Arithmetica contains the earliest known use of algebraic symbolism, which had a huge influence on Islamic mathematics and the subsequent development of algebra as we know and love it. Indeed, the word Algebra itself comes from the Arabic ‏الجبر‎ (al-jabr), which itself came from the title of an early 9th century book Al-Kitab al-muhtasar fi hisab al-gabr wa-l-muqabala (The Compendious Book on Calculation by Completion and Balancing) by the Persian mathematician Muḥammad ibn Mūsā al-Khwārizmī (c780–850). The development of algebra as a discipline independent of arithmetic and geometry by al-Khwārizmī was taken further by the French mathematician François Viète (1540-1603), and — with contributions to notation from Italian, German, Dutch and Welsh mathematicians — led to the algebra we take for granted today. 


The Four Square Theorem

Diophantus was undoubtedly ahead of his time. He knew, for example, that every number can be written as the sum of at most four squares:

\[\begin{array}{c}\begin{align}1 &= {1^2}\\2 &= {1^2} + {1^2}\\ &\vdots \\43 &= {5^2} + {4^2} + {1^2} + {1^2}\\ &\vdots \\999,999,999 &= {30985^2} + {6319^2} + {3^2} + {2^2}\\ &\vdots \end{align}\end{array}\]

It was remarkable that Diophantus knew this, given that it took another 1500 years before it was proven — by Joseph-Louis Lagrange in 1770. Even Leonhard Euler, widely considered to be the greatest mathematician in history, and certainly the most prolific, was unable to prove that it was true. (You can use this applet to try some numbers out for yourself (maybe try your birthdate), and if you'd like to see and explore Lagrange's proof of the Four Square Theorem, this Wikipedia article isn't a bad place to start.)

As is always the case in mathematics, Diophantus' work provoked more questions that paved the way for more profound developments. For example, with respect to the four square theorem: what numbers can be written as the sum of four squares in only one way, excluding \({0^2}\)? (In fact, there are only 138 such numbers.) How many ways can each number be written as the sum of at most four squares (see here)? Do these numbers have certain characteristics?
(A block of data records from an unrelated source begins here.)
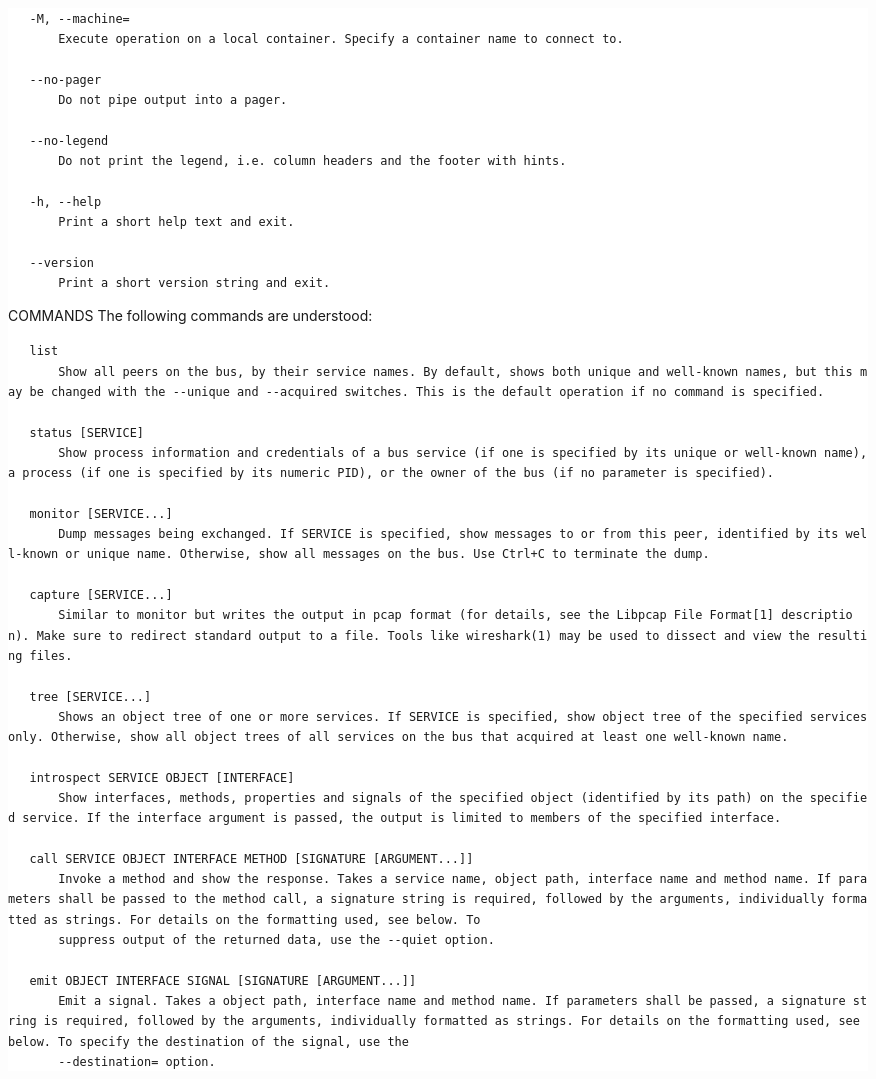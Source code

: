        -M, --machine=
           Execute operation on a local container. Specify a container name to connect to.

       --no-pager
           Do not pipe output into a pager.

       --no-legend
           Do not print the legend, i.e. column headers and the footer with hints.

       -h, --help
           Print a short help text and exit.

       --version
           Print a short version string and exit.

COMMANDS
       The following commands are understood:

       list
           Show all peers on the bus, by their service names. By default, shows both unique and well-known names, but this may be changed with the --unique and --acquired switches. This is the default operation if no command is specified.

       status [SERVICE]
           Show process information and credentials of a bus service (if one is specified by its unique or well-known name), a process (if one is specified by its numeric PID), or the owner of the bus (if no parameter is specified).

       monitor [SERVICE...]
           Dump messages being exchanged. If SERVICE is specified, show messages to or from this peer, identified by its well-known or unique name. Otherwise, show all messages on the bus. Use Ctrl+C to terminate the dump.

       capture [SERVICE...]
           Similar to monitor but writes the output in pcap format (for details, see the Libpcap File Format[1] description). Make sure to redirect standard output to a file. Tools like wireshark(1) may be used to dissect and view the resulting files.

       tree [SERVICE...]
           Shows an object tree of one or more services. If SERVICE is specified, show object tree of the specified services only. Otherwise, show all object trees of all services on the bus that acquired at least one well-known name.

       introspect SERVICE OBJECT [INTERFACE]
           Show interfaces, methods, properties and signals of the specified object (identified by its path) on the specified service. If the interface argument is passed, the output is limited to members of the specified interface.

       call SERVICE OBJECT INTERFACE METHOD [SIGNATURE [ARGUMENT...]]
           Invoke a method and show the response. Takes a service name, object path, interface name and method name. If parameters shall be passed to the method call, a signature string is required, followed by the arguments, individually formatted as strings. For details on the formatting used, see below. To
           suppress output of the returned data, use the --quiet option.

       emit OBJECT INTERFACE SIGNAL [SIGNATURE [ARGUMENT...]]
           Emit a signal. Takes a object path, interface name and method name. If parameters shall be passed, a signature string is required, followed by the arguments, individually formatted as strings. For details on the formatting used, see below. To specify the destination of the signal, use the
           --destination= option.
What numbers can be written as the sum of five squares, excluding \({0^2}\)? (In fact, only 12 numbers can't!) What about cubes...? And so on. 


Arithmetica and Fermat's Last Theorem

Artihmetica is also renowned in the history of mathematics because it led to Fermat's Last Theorem, and the awe-inspiring story of its eventual proof by the Abel Prize Winner Sir Andrew Wiles (see Simon Singh's wonderful book, short video, and documentary). Fermat had a copy of Arithmetica and when working through it he wrote a tantalising note in the margin next to one problem: 'I have discovered a truly remarkable proof [but] this margin is too small to contain it.' Fermat was asserting that he could prove that there are no positive integers for which \({x^n} + {y^n} = {z^n}\) when n is greater than 2, but he died before he gave his proof. Fermat's son published his father's note in a 1670 edition of Arithmetica, after his father's death, and the mathematical world was subsequently transfixed for centuries.  


The Absurd Equation

Diophantus was also the first Greek mathematician to recognise fractions as numbers. It may seem incredible to us to say this today, but before Diophantus, fractions simply weren't 'allowed' to be solutions to problems. Only positive integers were 'allowed'. This was because it was felt that numbers had to have a geometric sense; they were representations of lengths, areas, and volumes.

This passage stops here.